= Charles Ray (editor) =

British editor

Charles Ray (1875–1962) was a prolific editor of encyclopedic works, mainly for children, especially during the 1930s. Charles Ray worked as editor with Amalgamated Press in London, and he contributed to The Children's Newspaper edited by Arthur Mee from 1919, and possibly also to the earlier Children's Encyclopaedia (1908–1910).

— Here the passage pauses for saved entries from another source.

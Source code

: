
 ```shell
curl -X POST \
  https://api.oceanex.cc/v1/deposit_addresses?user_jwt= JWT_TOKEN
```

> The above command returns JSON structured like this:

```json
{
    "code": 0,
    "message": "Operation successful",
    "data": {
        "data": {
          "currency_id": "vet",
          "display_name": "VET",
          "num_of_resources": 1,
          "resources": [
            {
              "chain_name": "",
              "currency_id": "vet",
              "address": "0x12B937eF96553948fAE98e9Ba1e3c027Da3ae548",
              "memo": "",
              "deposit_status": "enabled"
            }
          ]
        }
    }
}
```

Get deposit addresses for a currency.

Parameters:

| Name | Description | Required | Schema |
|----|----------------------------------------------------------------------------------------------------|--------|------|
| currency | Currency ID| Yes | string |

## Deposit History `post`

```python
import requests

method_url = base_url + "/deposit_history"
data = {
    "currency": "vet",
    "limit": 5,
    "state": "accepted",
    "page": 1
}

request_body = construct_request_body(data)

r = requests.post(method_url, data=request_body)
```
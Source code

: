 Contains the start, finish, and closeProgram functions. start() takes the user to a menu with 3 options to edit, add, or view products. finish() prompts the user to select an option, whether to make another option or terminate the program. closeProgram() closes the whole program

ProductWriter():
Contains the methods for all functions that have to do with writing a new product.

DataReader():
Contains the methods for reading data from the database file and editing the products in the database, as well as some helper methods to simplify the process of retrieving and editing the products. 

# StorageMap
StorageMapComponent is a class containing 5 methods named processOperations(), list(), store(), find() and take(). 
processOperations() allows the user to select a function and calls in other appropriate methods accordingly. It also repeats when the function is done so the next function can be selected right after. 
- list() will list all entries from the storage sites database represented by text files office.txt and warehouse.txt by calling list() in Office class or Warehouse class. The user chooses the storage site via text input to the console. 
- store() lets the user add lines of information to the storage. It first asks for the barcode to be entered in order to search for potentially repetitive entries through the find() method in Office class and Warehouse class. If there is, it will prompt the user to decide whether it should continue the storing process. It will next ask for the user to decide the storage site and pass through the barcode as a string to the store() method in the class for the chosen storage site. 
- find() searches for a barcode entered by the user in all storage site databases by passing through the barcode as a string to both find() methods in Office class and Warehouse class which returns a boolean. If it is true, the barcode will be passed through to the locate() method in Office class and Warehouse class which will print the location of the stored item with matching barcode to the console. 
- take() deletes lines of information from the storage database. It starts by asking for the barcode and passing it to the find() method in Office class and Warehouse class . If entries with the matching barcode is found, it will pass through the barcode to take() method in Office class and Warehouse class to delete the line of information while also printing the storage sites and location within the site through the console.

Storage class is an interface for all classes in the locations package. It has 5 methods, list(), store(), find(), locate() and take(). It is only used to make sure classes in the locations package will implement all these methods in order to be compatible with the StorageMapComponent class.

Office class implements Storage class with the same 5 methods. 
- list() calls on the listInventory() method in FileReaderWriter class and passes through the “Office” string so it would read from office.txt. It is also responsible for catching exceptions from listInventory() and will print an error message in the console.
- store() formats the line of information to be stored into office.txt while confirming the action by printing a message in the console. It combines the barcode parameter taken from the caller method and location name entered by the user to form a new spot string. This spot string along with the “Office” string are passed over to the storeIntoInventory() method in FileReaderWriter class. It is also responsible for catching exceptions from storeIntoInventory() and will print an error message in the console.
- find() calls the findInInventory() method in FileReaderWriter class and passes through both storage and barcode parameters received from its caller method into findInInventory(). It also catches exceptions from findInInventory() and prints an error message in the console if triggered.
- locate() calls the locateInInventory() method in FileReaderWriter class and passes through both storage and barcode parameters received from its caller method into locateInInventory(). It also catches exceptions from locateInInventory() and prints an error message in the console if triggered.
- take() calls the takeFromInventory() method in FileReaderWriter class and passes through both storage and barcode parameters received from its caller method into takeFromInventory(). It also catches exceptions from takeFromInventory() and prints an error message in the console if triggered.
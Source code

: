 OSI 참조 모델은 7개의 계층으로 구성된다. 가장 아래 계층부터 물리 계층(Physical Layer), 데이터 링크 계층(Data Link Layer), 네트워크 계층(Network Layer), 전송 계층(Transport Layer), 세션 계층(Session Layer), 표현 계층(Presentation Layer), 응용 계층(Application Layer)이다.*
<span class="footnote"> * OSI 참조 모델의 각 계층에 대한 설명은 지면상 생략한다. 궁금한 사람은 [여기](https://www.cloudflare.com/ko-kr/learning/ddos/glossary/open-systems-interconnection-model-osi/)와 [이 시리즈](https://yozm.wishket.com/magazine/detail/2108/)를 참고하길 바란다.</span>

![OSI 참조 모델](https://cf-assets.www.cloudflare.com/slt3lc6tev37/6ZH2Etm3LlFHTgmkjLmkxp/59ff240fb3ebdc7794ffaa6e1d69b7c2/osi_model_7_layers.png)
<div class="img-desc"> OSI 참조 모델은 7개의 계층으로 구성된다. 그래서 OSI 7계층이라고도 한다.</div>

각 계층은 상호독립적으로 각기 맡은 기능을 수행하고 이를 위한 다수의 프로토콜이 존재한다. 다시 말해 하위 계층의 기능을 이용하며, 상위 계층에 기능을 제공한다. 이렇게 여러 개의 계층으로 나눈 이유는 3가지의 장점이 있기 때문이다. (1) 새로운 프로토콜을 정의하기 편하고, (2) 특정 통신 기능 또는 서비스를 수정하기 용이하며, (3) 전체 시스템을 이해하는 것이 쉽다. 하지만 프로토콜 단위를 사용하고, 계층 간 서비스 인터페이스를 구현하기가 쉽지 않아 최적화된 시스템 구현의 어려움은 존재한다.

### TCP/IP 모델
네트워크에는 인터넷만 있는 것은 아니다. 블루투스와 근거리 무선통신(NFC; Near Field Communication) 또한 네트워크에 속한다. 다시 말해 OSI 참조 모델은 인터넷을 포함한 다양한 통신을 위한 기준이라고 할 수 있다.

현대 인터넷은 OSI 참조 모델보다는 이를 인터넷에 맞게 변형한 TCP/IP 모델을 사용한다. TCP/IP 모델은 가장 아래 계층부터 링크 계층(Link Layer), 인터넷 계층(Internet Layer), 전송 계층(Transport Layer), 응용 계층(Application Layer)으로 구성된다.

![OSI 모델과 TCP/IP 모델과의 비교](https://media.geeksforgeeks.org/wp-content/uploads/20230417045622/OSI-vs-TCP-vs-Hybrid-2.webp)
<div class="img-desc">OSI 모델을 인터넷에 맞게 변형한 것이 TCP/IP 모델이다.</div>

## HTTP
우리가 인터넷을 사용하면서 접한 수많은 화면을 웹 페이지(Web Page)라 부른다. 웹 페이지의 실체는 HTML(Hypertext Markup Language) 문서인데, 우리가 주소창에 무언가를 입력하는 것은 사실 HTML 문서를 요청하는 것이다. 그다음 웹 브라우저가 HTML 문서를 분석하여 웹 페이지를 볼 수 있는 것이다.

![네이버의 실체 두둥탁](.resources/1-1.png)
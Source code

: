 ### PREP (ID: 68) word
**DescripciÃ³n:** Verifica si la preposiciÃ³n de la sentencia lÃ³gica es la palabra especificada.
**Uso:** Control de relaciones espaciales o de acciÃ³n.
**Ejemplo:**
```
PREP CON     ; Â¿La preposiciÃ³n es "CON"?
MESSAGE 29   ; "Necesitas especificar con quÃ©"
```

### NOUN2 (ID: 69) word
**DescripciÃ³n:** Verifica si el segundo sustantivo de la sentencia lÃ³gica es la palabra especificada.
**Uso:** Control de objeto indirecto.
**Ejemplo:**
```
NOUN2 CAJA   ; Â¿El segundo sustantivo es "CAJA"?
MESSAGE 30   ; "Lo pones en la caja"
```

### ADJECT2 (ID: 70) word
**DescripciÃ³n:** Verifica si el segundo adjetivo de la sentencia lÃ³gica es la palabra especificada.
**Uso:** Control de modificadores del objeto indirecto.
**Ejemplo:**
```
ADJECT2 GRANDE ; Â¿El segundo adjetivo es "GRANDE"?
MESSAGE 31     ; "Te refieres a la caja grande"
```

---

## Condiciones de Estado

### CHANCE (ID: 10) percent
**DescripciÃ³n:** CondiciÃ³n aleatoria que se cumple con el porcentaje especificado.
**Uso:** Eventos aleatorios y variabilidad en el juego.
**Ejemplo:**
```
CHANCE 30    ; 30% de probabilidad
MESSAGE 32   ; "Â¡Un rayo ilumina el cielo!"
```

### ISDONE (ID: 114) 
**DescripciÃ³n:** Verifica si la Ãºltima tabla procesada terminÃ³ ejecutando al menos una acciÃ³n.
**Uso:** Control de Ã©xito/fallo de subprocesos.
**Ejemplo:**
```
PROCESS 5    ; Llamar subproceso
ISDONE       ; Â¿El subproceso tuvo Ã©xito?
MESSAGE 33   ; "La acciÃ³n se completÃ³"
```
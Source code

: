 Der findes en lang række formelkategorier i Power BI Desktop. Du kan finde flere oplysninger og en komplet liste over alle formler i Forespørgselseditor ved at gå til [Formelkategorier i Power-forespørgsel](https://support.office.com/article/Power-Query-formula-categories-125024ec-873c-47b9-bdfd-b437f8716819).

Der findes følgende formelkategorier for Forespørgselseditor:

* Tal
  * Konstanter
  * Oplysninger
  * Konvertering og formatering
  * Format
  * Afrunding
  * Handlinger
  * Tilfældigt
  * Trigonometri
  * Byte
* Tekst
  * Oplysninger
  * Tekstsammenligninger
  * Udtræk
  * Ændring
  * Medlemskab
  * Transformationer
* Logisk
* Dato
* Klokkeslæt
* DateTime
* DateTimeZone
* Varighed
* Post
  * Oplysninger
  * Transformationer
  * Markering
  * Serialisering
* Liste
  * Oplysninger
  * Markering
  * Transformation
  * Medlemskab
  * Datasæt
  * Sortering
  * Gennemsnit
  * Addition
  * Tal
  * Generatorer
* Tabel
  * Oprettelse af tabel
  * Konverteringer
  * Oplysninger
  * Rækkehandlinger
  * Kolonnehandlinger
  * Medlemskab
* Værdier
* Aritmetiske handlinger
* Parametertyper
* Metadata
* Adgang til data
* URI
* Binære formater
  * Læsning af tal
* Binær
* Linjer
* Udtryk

== Family and personal life ==
His father was Charles James Ray (1848–1913), a boot manufacturer, and his mother was Lizzie Harvey (1851–1887). He was born in Stepney, London in 1874, and he married Florence probably around 1900. According to the 1911 Census, they had three sons and one daughter. They were Charles Aylward Ray (1902–1997), who was an industrial chemist; Kenneth Alfred Ray (born around 1906); Florence Margaret Ray (born around 1905); and Lawrence Arthur Ray (born around 1910). He retired in 1939 aged 65, and he died in Cromer, Norfolk, on 8 June 1962.

== Publications ==

=== Books ===
- The Life of Charles Haddon Spurgeon, with an introduction by Pastor Thomas Spurgeon. London: Isbister and Co Ltd; London: Passmore & Alabaster, 1903.
- Mrs. C. H. Spurgeon. [A biography.] (Contributor: Susannah Spurgeon) London: Passmore & Alabaster, 1903.
- A Marvellous Ministry. The story of C. H. Spurgeon's sermons, from 1855 to 1905. London: Passmore & Alabaster, 1905.

=== Edited works ===
- The World of Wonder. 10,000 things every child should know. London: Amalgamated Press, 1932–1933.
- The Boy's Book of Popular Science. London: Amalgamated Press, 1934.
- The Romance of the Nation. A stirring pageant of the British peoples through all the ages. 2 vol. London: Amalgamated Press, 1934–35.
- The Nursery Rhyme Omnibus. A collection of more than six hundred of the traditional nursery rhymes of Great Britain. London: Amalgamated Press, [1935].
- The Boy's Book of Wonder and Invention. London: Amalgamated Press, [1935].
- The Popular Science Educator. London: Amalgamated Press, 1935–36.
- The Boy's Book of Everyday Science. London : Amalgamated Press, [1936]
- The Book of the Great Adventurers. London: Amalgamated Press, [1937]
- The Boy's Book of Mechanics and Experiment. London: Amalgamated Press, [1937]
- Everybody's Enquire Within. [With illustrations.] London: Amalgamated Press, 1937–38.
- Outline of Progress. The stirring story of man's achievement through the ages. [With plates.] London: Amalgamated Press, 1939.